Stored entries
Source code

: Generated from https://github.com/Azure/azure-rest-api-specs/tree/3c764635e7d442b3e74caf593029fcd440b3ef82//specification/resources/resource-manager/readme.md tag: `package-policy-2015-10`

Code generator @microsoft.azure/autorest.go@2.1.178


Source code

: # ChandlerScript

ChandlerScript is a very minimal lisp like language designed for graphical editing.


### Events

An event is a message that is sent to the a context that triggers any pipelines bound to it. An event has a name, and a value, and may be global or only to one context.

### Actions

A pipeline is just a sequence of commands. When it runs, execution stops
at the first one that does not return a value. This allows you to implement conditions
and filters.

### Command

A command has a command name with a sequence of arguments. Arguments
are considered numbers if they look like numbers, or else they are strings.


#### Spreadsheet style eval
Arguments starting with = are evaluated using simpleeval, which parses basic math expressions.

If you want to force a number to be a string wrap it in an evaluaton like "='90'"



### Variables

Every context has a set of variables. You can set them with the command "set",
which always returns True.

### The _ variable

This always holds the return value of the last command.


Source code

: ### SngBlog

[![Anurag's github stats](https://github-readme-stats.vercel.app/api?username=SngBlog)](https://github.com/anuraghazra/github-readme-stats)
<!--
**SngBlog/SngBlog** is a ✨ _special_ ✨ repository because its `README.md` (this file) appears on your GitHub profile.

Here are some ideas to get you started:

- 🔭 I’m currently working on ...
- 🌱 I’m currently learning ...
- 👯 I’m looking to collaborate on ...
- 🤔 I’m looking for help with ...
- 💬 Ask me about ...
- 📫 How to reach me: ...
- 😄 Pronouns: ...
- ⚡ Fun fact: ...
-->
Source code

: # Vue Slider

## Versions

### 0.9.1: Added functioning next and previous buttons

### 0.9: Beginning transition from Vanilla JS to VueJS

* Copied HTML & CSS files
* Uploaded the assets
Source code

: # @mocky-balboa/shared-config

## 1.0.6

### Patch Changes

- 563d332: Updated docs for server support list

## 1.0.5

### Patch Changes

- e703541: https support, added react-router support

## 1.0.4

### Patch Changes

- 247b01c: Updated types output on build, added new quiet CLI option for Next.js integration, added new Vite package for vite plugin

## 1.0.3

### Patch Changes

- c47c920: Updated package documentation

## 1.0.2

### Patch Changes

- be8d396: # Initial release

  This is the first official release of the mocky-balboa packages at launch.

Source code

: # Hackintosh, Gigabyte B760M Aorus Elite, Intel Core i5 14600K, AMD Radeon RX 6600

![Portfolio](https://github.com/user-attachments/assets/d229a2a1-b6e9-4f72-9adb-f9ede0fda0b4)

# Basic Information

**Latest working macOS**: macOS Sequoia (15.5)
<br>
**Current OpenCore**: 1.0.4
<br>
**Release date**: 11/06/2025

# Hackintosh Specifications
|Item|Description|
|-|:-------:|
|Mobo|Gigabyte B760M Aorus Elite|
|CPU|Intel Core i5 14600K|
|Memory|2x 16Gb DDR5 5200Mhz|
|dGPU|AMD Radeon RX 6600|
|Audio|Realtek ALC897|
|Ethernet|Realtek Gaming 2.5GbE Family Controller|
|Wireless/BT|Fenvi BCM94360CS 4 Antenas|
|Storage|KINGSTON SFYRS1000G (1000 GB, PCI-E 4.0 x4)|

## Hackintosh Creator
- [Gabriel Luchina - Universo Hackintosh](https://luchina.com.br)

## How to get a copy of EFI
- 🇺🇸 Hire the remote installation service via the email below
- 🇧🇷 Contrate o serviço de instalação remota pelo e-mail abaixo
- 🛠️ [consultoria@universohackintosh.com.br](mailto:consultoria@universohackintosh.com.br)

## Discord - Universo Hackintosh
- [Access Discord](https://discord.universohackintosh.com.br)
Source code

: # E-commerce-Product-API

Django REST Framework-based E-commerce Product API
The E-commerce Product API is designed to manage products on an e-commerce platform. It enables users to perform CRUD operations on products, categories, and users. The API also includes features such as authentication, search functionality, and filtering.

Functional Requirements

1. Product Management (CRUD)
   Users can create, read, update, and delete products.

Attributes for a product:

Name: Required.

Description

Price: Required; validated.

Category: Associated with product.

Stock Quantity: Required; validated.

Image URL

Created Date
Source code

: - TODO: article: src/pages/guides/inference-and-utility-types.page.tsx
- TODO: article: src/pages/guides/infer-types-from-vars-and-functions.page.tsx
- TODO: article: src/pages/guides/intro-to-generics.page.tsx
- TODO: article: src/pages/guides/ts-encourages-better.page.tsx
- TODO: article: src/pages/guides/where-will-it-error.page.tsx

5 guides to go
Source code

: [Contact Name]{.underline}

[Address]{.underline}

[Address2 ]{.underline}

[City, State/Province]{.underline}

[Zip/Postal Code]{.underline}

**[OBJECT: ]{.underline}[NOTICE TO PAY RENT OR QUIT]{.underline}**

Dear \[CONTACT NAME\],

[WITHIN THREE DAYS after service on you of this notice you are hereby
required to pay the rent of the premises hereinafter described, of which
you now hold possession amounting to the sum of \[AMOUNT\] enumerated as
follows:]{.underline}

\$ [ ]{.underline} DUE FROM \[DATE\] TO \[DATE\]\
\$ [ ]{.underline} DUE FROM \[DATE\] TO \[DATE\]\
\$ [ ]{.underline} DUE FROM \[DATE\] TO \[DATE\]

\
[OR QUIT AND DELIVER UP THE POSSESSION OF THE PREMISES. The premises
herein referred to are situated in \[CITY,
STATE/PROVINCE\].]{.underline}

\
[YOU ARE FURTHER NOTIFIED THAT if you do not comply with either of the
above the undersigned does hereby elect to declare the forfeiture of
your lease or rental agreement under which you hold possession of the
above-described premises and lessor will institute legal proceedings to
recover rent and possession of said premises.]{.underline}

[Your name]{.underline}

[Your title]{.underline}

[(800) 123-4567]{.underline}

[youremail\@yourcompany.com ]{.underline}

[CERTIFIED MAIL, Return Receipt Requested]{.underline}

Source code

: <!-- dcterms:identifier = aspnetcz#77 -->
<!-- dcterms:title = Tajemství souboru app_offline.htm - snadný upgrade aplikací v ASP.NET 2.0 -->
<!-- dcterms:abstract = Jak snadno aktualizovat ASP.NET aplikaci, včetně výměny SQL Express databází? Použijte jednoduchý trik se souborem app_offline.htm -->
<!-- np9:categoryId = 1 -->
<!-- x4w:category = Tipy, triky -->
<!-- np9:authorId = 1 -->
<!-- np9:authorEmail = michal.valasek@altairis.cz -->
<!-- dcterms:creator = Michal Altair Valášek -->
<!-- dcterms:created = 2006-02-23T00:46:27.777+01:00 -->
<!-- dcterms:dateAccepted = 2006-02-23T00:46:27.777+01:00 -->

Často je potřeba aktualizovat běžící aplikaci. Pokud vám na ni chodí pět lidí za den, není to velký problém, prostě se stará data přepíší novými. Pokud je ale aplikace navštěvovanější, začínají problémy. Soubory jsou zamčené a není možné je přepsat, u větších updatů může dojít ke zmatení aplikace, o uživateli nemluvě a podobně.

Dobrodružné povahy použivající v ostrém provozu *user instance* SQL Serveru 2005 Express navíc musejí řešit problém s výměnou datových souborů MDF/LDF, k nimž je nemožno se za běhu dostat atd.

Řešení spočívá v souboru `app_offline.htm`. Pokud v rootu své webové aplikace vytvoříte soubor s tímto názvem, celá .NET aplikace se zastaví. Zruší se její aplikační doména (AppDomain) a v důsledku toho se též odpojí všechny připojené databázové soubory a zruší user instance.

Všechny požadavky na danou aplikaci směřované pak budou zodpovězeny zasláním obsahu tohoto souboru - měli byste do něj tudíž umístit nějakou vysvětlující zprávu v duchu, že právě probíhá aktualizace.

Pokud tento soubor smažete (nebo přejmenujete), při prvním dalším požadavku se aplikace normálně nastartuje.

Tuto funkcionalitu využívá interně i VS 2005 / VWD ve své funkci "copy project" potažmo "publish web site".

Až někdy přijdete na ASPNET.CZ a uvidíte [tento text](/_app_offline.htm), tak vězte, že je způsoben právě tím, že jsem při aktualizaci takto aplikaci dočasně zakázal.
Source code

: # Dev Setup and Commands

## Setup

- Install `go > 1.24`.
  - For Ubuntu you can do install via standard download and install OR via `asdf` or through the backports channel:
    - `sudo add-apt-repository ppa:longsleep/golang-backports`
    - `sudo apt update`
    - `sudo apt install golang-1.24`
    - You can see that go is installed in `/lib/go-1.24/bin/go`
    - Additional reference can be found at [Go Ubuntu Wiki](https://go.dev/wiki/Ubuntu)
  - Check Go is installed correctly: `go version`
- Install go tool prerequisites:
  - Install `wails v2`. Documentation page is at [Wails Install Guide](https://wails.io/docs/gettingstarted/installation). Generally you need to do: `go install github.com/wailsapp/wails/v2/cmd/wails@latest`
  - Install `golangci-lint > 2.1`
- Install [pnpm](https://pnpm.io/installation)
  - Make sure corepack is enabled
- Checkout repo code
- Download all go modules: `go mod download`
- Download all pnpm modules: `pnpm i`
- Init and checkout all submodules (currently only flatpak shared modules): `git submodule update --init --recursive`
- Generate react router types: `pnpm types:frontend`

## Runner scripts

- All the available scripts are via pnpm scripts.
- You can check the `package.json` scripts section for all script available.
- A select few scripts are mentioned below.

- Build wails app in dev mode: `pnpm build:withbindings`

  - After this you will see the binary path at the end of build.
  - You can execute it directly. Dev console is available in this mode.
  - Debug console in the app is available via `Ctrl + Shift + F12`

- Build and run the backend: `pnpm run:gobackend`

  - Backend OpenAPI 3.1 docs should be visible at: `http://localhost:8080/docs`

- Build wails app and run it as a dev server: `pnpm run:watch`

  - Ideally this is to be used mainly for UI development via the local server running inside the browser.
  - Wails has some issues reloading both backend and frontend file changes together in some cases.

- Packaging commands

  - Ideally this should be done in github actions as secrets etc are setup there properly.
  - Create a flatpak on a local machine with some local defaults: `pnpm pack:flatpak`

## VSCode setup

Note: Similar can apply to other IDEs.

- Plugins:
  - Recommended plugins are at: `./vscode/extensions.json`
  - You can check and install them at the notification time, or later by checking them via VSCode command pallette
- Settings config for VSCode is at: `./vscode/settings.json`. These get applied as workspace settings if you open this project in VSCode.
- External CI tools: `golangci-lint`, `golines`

ASSIGNED TASK: From the records above, pick out and copy each line holding the word "json".

COMPLETED TASK:
- You can check the `package.json` scripts section for all script available.
  - Recommended plugins are at: `./vscode/extensions.json`
- Settings config for VSCode is at: `./vscode/settings.json`. These get applied as workspace settings if you open this project in VSCode.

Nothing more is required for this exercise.